New York’s Future: Cuomoism Without Cuomo?
Few know his name, but Robert Mujica is one of New York State’s most powerful people: a neoliberal super-technocrat who long served as Andrew Cuomo’s right-hand man. Despite initially promising a clean break, Cuomo’s successor, Kathy Hochul, is signaling that Mujica will stay.
Kathy Hochul, the new governor of New York, has made it clear she wants to make a clean break from the Andrew Cuomo years and shore up her reelection prospects. The former lieutenant governor to the disgraced Cuomo, Hochul has purged numerous holdovers from his administration and made a few concrete policy changes, including announcing the correct number of coronavirus deaths and speeding up the release of funds for rental relief.
But amid the congratulatory coverage of Hochul, who does seem aware that she needs to mark a shift from all things Cuomo, there was one recent decision that should trouble millions of New Yorkers: Robert Mujica, Cuomo’s budget director, will continue to work under Hochul.
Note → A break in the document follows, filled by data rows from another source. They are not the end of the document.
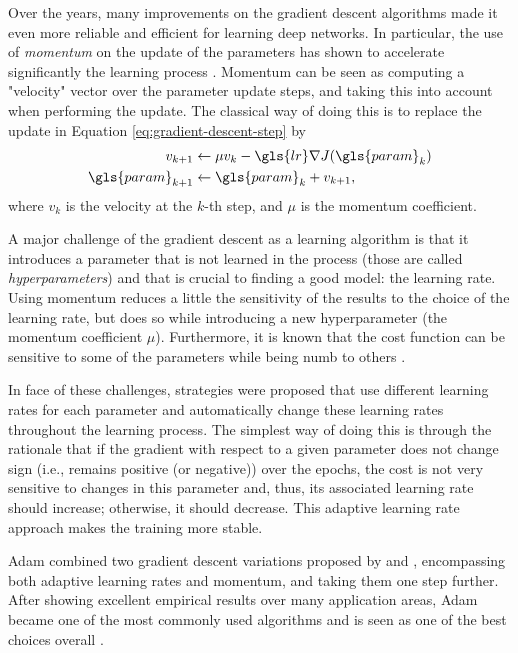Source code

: Over the years, many improvements on the gradient descent algorithms made it even more reliable and efficient for learning deep networks.
In particular, the use of \textit{momentum} on the update of the parameters has shown to accelerate significantly the learning process \cite{sutskever_importance_2013}.
Momentum can be seen as computing a "velocity" vector over the parameter update steps, and taking this into account when performing the update.
The classical way of doing this is to replace the update in Equation \eqref{eq:gradient-descent-step} by
\begin{align*}
    v_{k+1} &\gets \mu v_k - \gls{lr} \nabla J(\gls{param}_k) \\
    \gls{param}_{k+1} &\gets \gls{param}_k + v_{k+1}
,\end{align*}
where $v_k$ is the velocity at the $k$-th step, and $\mu$ is the momentum coefficient.

A major challenge of the gradient descent as a learning algorithm is that it introduces a parameter that is not learned in the process (those are called \emph{hyperparameters}) and that is crucial to finding a good model: the learning rate.
Using momentum reduces a little the sensitivity of the results to the choice of the learning rate, but does so while introducing a new hyperparameter (the momentum coefficient $\mu$).
Furthermore, it is known that the cost function can be sensitive to some of the parameters while being numb to others \cite{goodfellow_deep_2016}.

In face of these challenges, strategies were proposed that use different learning rates for each parameter and automatically change these learning rates throughout the learning process.
The simplest way of doing this is through the rationale that if the gradient with respect to a given parameter does not change sign (i.e., remains positive (or negative)) over the epochs, the cost is not very sensitive to changes in this parameter and, thus, its associated learning rate should increase; otherwise, it should decrease.
This adaptive learning rate approach makes the training more stable.

Adam \cite{kingma_adam_2015} combined two gradient descent variations proposed by \textcite{duchi_adaptive_2011} and \textcite{tieleman_lecture_2012}, encompassing both adaptive learning rates and momentum, and taking them one step further.
After showing excellent empirical results over many application areas, Adam became one of the most commonly used algorithms and is seen as one of the best choices overall \cite{ruder_overview_2017}.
The announcement of Mujica’s place in the new Hochul administration shows that the new governor will only go so far to listen to progressives.
Mujica, for most, might be another anonymous bureaucrat, a staffer retained for his extensive knowledge of state government. Under Cuomo, Mujica sat on more than thirty boards across the state, holding posts with the Metropolitan Transit Authority (MTA), the City University of New York (CUNY) Board of Trustees, and the Public Authorities Control Board. This gave him inordinate influence over the workings of state government.
It could be easily argued that there were few, if any, people working under Cuomo who had more power over the day-to-day operations of the state, who decided when and how money would be spent. In Mujica, Cuomo had a loyal solider to carry out his various attempts at austerity, including cuts to CUNY and ailing county governments during the COVID-19 pandemic.
Hochul’s decision to retain Mujica demonstrates that, at the very minimum, his past means little to her. Before he came to Cuomo, Mujica worked for the State Senate Republicans, who controlled the upper chamber with Cuomo’s encouragement and support. It was Mujica who, with Cuomo, worked to craft a power-sharing agreement between a conservative, breakaway faction of Democrats and the GOP, locking out the regular Democrats from power for almost a decade. This Senate coalition repeatedly blocked laws that would’ve strengthened New York’s tenant protections, helped combat climate change, and allowed undocumented immigrants to access tuition assistance. It was only in 2019, without Cuomo’s help, that Democrats took power in the State Senate and rushed various bottled-up bills to his desk.
Mujica oversaw so much. When Cuomo, in the months before the pandemic, tried to slash Medicaid funding in the state, putting public hospitals in jeopardy, it was Mujica crafting the policy. When COVID-19 hit New York and Cuomo still attempted specific cuts to frontline hospitals, only failing because of backlash in the legislature, it was Mujica leading the fight on the governor’s behalf.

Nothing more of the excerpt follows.